#### [Task directions]
Sort through the data and copy the lines holding the word "squared".

#### [Record set]

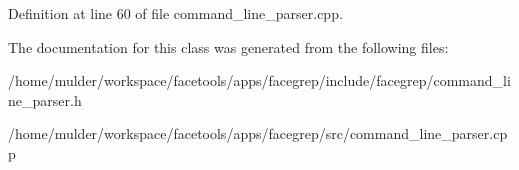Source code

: Definition at line 60 of file command\+\_\+line\+\_\+parser.\+cpp.



The documentation for this class was generated from the following files\+:\begin{DoxyCompactItemize}
\item 
/home/mulder/workspace/facetools/apps/facegrep/include/facegrep/command\+\_\+line\+\_\+parser.\+h\item 
/home/mulder/workspace/facetools/apps/facegrep/src/command\+\_\+line\+\_\+parser.\+cpp\end{DoxyCompactItemize}
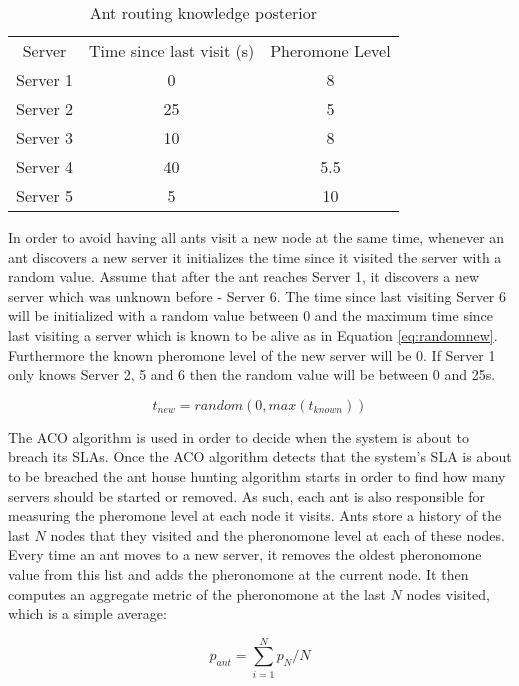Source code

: \begin{table}[]
\centering
\begin{tabular}{c|c|c}
Server & Time since last visit (s) & Pheromone Level \\
Server 1 & 0 & 8 \\
Server 2 & 25 & 5 \\
Server 3 & 10 & 8 \\
Server 4 & 40 & 5.5 \\
Server 5 & 5 & 10 \\
\end{tabular}
\caption{Ant routing knowledge posterior}
\label{tab:ant_post}
\end{table}

In order to avoid having all ants visit a new node at the same time, whenever an ant discovers a new server it initializes the time since it visited the server with a random value. Assume that after the ant reaches Server 1, it discovers a new server which was unknown before - Server 6. The time since last visiting Server 6 will be initialized with a random value between 0 and the maximum time since last visiting a server which is known to be alive as in Equation \ref{eq:randomnew}. Furthermore the known pheromone level of the new server will be 0. If Server 1 only knows Server 2, 5 and 6 then the random value will be between 0 and 25s.

\begin{equation}
t_{new} = random(0, max(t_{known}))
\label{eq:randomnew}
\end{equation}

The ACO algorithm is used in order to decide when the system is about to breach its SLAs. Once the ACO algorithm detects that the system's SLA is about to be breached the ant house hunting algorithm starts in order to find how many servers should be started or removed. As such, each ant is also responsible for measuring the pheromone level at each node it visits. Ants store a history of the last $N$ nodes that they visited and the pheronomone level at each of these nodes. Every time an ant moves to a new server, it removes the oldest pheronomone value from this list and adds the pheronomone at the current node. It then computes an aggregate metric of the pheronomone at the last $N$ nodes visited, which is a simple average:

\begin{equation}
p_{ant} = \sum_{i=1}^{N} p_{N} / N
\end{equation}

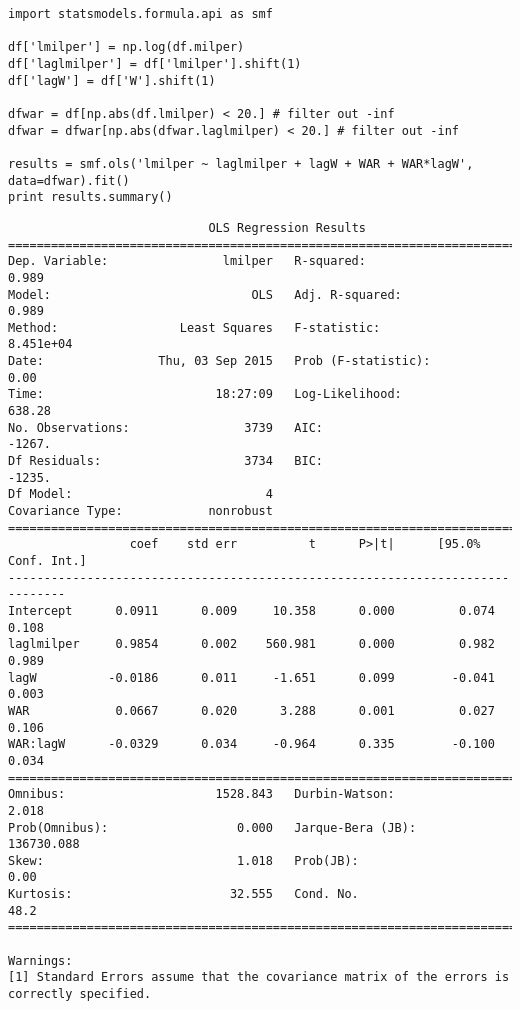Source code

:\documentclass[12pt,fleqn]{article}\usepackage{common}
\begin{document}
\begin{verbatim}
import statsmodels.formula.api as smf

df['lmilper'] = np.log(df.milper)
df['laglmilper'] = df['lmilper'].shift(1)
df['lagW'] = df['W'].shift(1)

dfwar = df[np.abs(df.lmilper) < 20.] # filter out -inf
dfwar = dfwar[np.abs(dfwar.laglmilper) < 20.] # filter out -inf

results = smf.ols('lmilper ~ laglmilper + lagW + WAR + WAR*lagW', data=dfwar).fit()
print results.summary()
\end{verbatim}

\begin{verbatim}
                            OLS Regression Results                            
==============================================================================
Dep. Variable:                lmilper   R-squared:                       0.989
Model:                            OLS   Adj. R-squared:                  0.989
Method:                 Least Squares   F-statistic:                 8.451e+04
Date:                Thu, 03 Sep 2015   Prob (F-statistic):               0.00
Time:                        18:27:09   Log-Likelihood:                 638.28
No. Observations:                3739   AIC:                            -1267.
Df Residuals:                    3734   BIC:                            -1235.
Df Model:                           4                                         
Covariance Type:            nonrobust                                         
==============================================================================
                 coef    std err          t      P>|t|      [95.0% Conf. Int.]
------------------------------------------------------------------------------
Intercept      0.0911      0.009     10.358      0.000         0.074     0.108
laglmilper     0.9854      0.002    560.981      0.000         0.982     0.989
lagW          -0.0186      0.011     -1.651      0.099        -0.041     0.003
WAR            0.0667      0.020      3.288      0.001         0.027     0.106
WAR:lagW      -0.0329      0.034     -0.964      0.335        -0.100     0.034
==============================================================================
Omnibus:                     1528.843   Durbin-Watson:                   2.018
Prob(Omnibus):                  0.000   Jarque-Bera (JB):           136730.088
Skew:                           1.018   Prob(JB):                         0.00
Kurtosis:                      32.555   Cond. No.                         48.2
==============================================================================

Warnings:
[1] Standard Errors assume that the covariance matrix of the errors is correctly specified.
\end{verbatim}
\end{document}
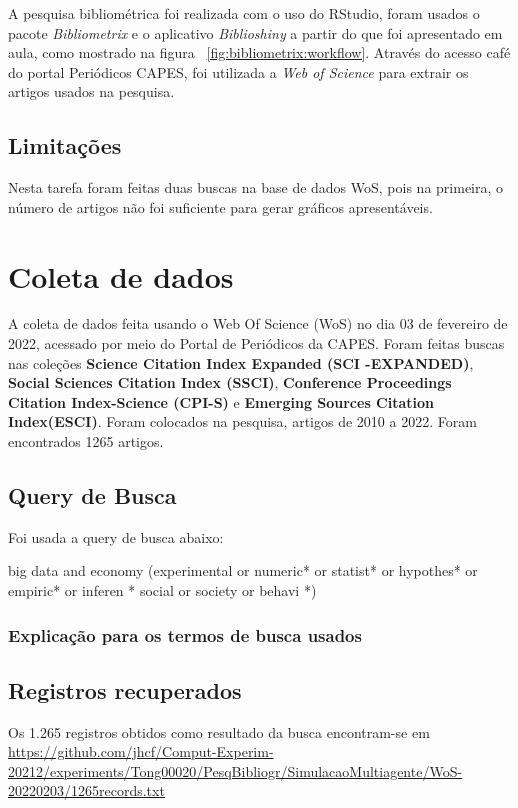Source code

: A pesquisa bibliométrica foi realizada com o uso do RStudio, foram usados o pacote \textit{Bibliometrix} e o aplicativo \textit{Biblioshiny} a partir do que foi apresentado em aula, como mostrado na figura ~\ref{fig:bibliometrix:workflow}. Através do acesso café do portal Periódicos CAPES, foi utilizada a \textit{Web of Science} para extrair os artigos usados na pesquisa.


\subsection{Limitações} 

Nesta tarefa foram feitas duas buscas na base de dados WoS, pois na primeira, o número de artigos não foi suficiente para gerar gráficos apresentáveis.


\section{Coleta de dados}

A coleta de dados feita usando o Web Of Science (WoS) no dia 03 de fevereiro de 2022, acessado por meio do Portal de Periódicos da CAPES. Foram feitas buscas nas coleções \textbf{Science  Citation  Index  Expanded (SCI -EXPANDED)}, \textbf{Social Sciences  Citation  Index (SSCI)}, \textbf{Conference Proceedings Citation Index-Science (CPI-S)} e \textbf{Emerging Sources Citation Index(ESCI)}. Foram colocados na pesquisa, artigos de 2010 a 2022. Foram encontrados 1265 artigos.

\subsection{Query de Busca}

Foi usada a query de busca abaixo: 

big data and economy (experimental  or  numeric* or  statist* or  hypothes* or  empiric* or  inferen * social  or  society  or  behavi *)

\subsubsection{Explicação para os termos de busca usados\label{MASSA:query}}


\subsection{Registros recuperados}

Os 1.265 registros obtidos como resultado da busca encontram-se em \url{https://github.com/jhcf/Comput-Experim-20212/experiments/Tong00020/PesqBibliogr/SimulacaoMultiagente/WoS-20220203/1265records.txt}

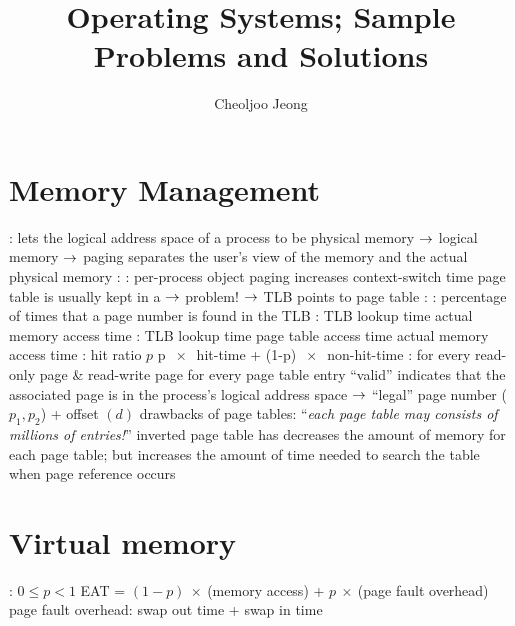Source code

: \documentclass{myart}
\begin{document}
\title{\large\bf Operating Systems; Sample Problems and Solutions}
\author{\normalsize Cheoljoo Jeong}
\date{}
\maketitle

\section{Memory Management}
\bit
\w {}: lets the logical address space of a process to be
	\bit
	\w physical memory $\mbox{$\rightarrow$}$ 
	\w logical memory $\mbox{$\rightarrow$}$ 
	\w {}
	\eit
\w paging separates the user's view of the memory and the actual physical
	memory
\w {}: 
\w {}: per-process object
	\bit
	\w paging increases context-switch time
	\w page table is usually kept in a  $\mbox{$\rightarrow$}$ problem!
		$\mbox{$\rightarrow$}$ TLB
	\w {} points to page table
	\eit
\w {}: 
\w {}: percentage of times that a page number is found
	in the TLB
	\bit
	\w {}: 
		\ben	
		\w TLB lookup time
		\w actual memory access time
		\een
	\w {}:
		\ben
		\w TLB lookup time
		\w page table access time
		\w actual memory access time	
		\een
	\eit
\w {}: hit ratio $p$
	\bit
	\w p $\ \times\ $ hit-time + (1-p) $\ \times\ $ non-hit-time
	\eit
\w {}:
	\bit
	\w {} for every 
		\bit
		\w read-only page \& read-write page
		\eit
	\w {} for every page table entry
		\bit
		\w ``valid'' indicates that the associated page is in the 
		process's logical address space $\mbox{$\rightarrow$}$ ``legal''
		\eit
	\eit
\w {}
	\bit
	\w page number ($p_1, p_2$) + offset $(d)$
	\eit
\w {}
	\bit
	\w drawbacks of page tables:
	``{\em{}each page table may consists of millions of entries!\/}''
	\w inverted page table has 
	\w decreases the amount of memory for each page table;
	but increases the amount of time needed to search the table
	when page reference occurs
	\eit
\eit


\section{Virtual memory}
\bit
\w {}
	\bit
	\w {}: $0 \le p < 1$
	\w EAT = $(1 - p)\ \times\ $(memory access) + 
		$p\ \times\ $(page fault overhead)
	\w page fault overhead: swap out time + swap in time
	\eit
	
\end{document}
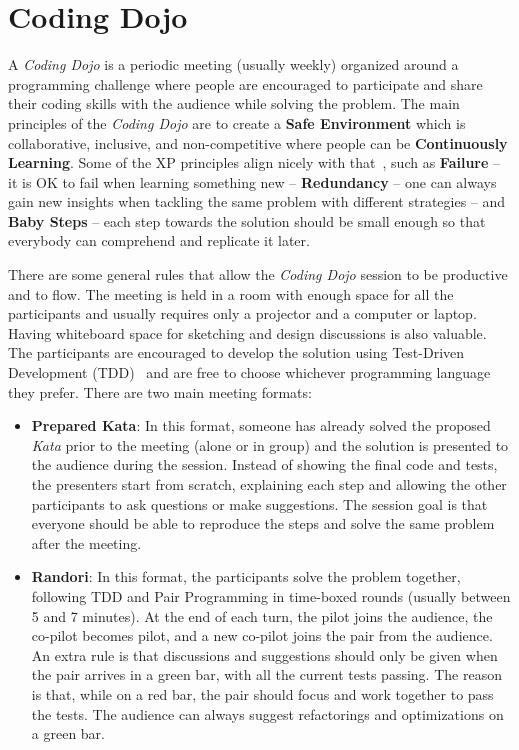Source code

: \section{Coding Dojo}\label{sec:dojo}

A \emph{Coding Dojo} is a periodic meeting (usually weekly) organized around a programming challenge
where people are encouraged to participate and share their coding skills with the audience while
solving the problem. The main principles of the \emph{Coding Dojo} are to create a
\textbf{Safe Environment} which is collaborative, inclusive, and non-competitive where people can
be \textbf{Continuously Learning}. Some of the XP principles align nicely with that~\cite{XP2E}, such
as \textbf{Failure} -- it is OK to fail when learning something new -- \textbf{Redundancy} -- one can
always gain new insights when tackling the same problem with different strategies -- and
\textbf{Baby Steps} -- each step towards the solution should be small enough so that everybody can
comprehend and replicate it later.

There are some general rules that allow the \emph{Coding Dojo} session to be productive and to flow.
The meeting is held in a room with enough space for all the participants and usually requires only a
projector and a computer or laptop. Having whiteboard space for sketching and design discussions is also
valuable. The participants are encouraged to develop the solution using Test-Driven Development
(TDD)~\cite{TDD} and are free to choose whichever programming language they prefer. There are two main
meeting formats:

\begin{itemize}
	\item \textbf{Prepared Kata}: In this format, someone has already solved the proposed \emph{Kata}
	prior to the meeting (alone or in group) and the solution is presented to the audience during the session.
	Instead of showing the final code and tests, the presenters start from scratch, explaining each step
	and allowing the other participants to ask questions or make suggestions. The session goal is that
	everyone should be able to reproduce the steps and solve the same problem after the meeting.
	
	\item \textbf{Randori}: In this format, the participants solve the problem together, following TDD and
	Pair Programming in time-boxed rounds (usually between 5 and 7 minutes). At the end of each turn, the
	pilot joins the audience, the co-pilot becomes pilot, and a new co-pilot joins the pair from the
	audience. An extra rule is that discussions and suggestions should only be given when the pair arrives
	in a green bar, with all the current tests passing. The reason is that, while on a red bar, the pair should
	focus and work together to pass the tests. The audience can always suggest refactorings and
	optimizations on a green bar.
\end{itemize}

#### [Output for this task]
Dep. Variable:                lmilper   R-squared:                       0.989
Model:                            OLS   Adj. R-squared:                  0.989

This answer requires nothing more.